TASK OBJECTIVE → Nothing in the entries below may be altered; print them as they stand.

LISTED ENTRIES →
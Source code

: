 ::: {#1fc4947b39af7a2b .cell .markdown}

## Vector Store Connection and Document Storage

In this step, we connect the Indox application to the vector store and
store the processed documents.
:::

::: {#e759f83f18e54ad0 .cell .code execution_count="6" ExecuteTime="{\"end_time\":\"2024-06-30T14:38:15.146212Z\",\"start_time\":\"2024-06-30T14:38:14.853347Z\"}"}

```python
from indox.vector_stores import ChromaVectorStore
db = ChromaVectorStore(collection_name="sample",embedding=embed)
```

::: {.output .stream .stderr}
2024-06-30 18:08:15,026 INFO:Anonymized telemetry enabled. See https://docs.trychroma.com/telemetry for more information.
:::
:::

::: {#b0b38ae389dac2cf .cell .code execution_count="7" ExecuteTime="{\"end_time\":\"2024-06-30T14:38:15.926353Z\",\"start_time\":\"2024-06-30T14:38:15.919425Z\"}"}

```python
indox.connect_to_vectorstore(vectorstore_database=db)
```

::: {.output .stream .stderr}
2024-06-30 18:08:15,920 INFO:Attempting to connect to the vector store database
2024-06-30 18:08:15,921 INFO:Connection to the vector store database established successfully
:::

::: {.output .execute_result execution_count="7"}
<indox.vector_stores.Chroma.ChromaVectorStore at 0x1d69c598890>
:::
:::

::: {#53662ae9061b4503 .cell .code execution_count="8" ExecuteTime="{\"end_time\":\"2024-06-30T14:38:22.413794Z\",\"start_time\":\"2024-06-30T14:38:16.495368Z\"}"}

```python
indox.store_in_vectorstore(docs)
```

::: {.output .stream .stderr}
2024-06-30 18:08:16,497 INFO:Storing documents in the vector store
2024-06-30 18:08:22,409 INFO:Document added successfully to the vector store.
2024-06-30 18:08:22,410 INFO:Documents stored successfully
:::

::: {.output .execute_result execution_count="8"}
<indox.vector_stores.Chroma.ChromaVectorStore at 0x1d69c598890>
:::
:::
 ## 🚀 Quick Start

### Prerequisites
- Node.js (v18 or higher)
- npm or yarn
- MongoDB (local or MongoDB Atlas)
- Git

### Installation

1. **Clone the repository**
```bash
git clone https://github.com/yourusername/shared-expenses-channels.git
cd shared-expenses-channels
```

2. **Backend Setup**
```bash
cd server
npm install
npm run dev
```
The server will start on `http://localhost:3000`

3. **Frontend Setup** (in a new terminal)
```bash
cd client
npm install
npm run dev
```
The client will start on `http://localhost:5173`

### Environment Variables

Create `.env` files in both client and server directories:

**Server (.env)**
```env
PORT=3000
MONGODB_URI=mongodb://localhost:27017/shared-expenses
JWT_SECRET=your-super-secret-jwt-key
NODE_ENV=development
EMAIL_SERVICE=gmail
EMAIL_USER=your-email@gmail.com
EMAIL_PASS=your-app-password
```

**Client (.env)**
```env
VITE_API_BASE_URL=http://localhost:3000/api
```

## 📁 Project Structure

SOLUTION FOR THIS PROBLEM →
Source code

: ::: {#1fc4947b39af7a2b .cell .markdown}

## Vector Store Connection and Document Storage

In this step, we connect the Indox application to the vector store and
store the processed documents.
:::

::: {#e759f83f18e54ad0 .cell .code execution_count="6" ExecuteTime="{\"end_time\":\"2024-06-30T14:38:15.146212Z\",\"start_time\":\"2024-06-30T14:38:14.853347Z\"}"}

```python
from indox.vector_stores import ChromaVectorStore
db = ChromaVectorStore(collection_name="sample",embedding=embed)
```

::: {.output .stream .stderr}
2024-06-30 18:08:15,026 INFO:Anonymized telemetry enabled. See https://docs.trychroma.com/telemetry for more information.
:::
:::

::: {#b0b38ae389dac2cf .cell .code execution_count="7" ExecuteTime="{\"end_time\":\"2024-06-30T14:38:15.926353Z\",\"start_time\":\"2024-06-30T14:38:15.919425Z\"}"}

```python
indox.connect_to_vectorstore(vectorstore_database=db)
```

::: {.output .stream .stderr}
2024-06-30 18:08:15,920 INFO:Attempting to connect to the vector store database
2024-06-30 18:08:15,921 INFO:Connection to the vector store database established successfully
:::

::: {.output .execute_result execution_count="7"}
<indox.vector_stores.Chroma.ChromaVectorStore at 0x1d69c598890>
:::
:::

::: {#53662ae9061b4503 .cell .code execution_count="8" ExecuteTime="{\"end_time\":\"2024-06-30T14:38:22.413794Z\",\"start_time\":\"2024-06-30T14:38:16.495368Z\"}"}

```python
indox.store_in_vectorstore(docs)
```

::: {.output .stream .stderr}
2024-06-30 18:08:16,497 INFO:Storing documents in the vector store
2024-06-30 18:08:22,409 INFO:Document added successfully to the vector store.
2024-06-30 18:08:22,410 INFO:Documents stored successfully
:::

::: {.output .execute_result execution_count="8"}
<indox.vector_stores.Chroma.ChromaVectorStore at 0x1d69c598890>
:::
:::
 ## 🚀 Quick Start

### Prerequisites
- Node.js (v18 or higher)
- npm or yarn
- MongoDB (local or MongoDB Atlas)
- Git

### Installation

1. **Clone the repository**
```bash
git clone https://github.com/yourusername/shared-expenses-channels.git
cd shared-expenses-channels
```

2. **Backend Setup**
```bash
cd server
npm install
npm run dev
```
The server will start on `http://localhost:3000`

3. **Frontend Setup** (in a new terminal)
```bash
cd client
npm install
npm run dev
```
The client will start on `http://localhost:5173`

### Environment Variables

Create `.env` files in both client and server directories:

**Server (.env)**
```env
PORT=3000
MONGODB_URI=mongodb://localhost:27017/shared-expenses
JWT_SECRET=your-super-secret-jwt-key
NODE_ENV=development
EMAIL_SERVICE=gmail
EMAIL_USER=your-email@gmail.com
EMAIL_PASS=your-app-password
```

**Client (.env)**
```env
VITE_API_BASE_URL=http://localhost:3000/api
```

## 📁 Project Structure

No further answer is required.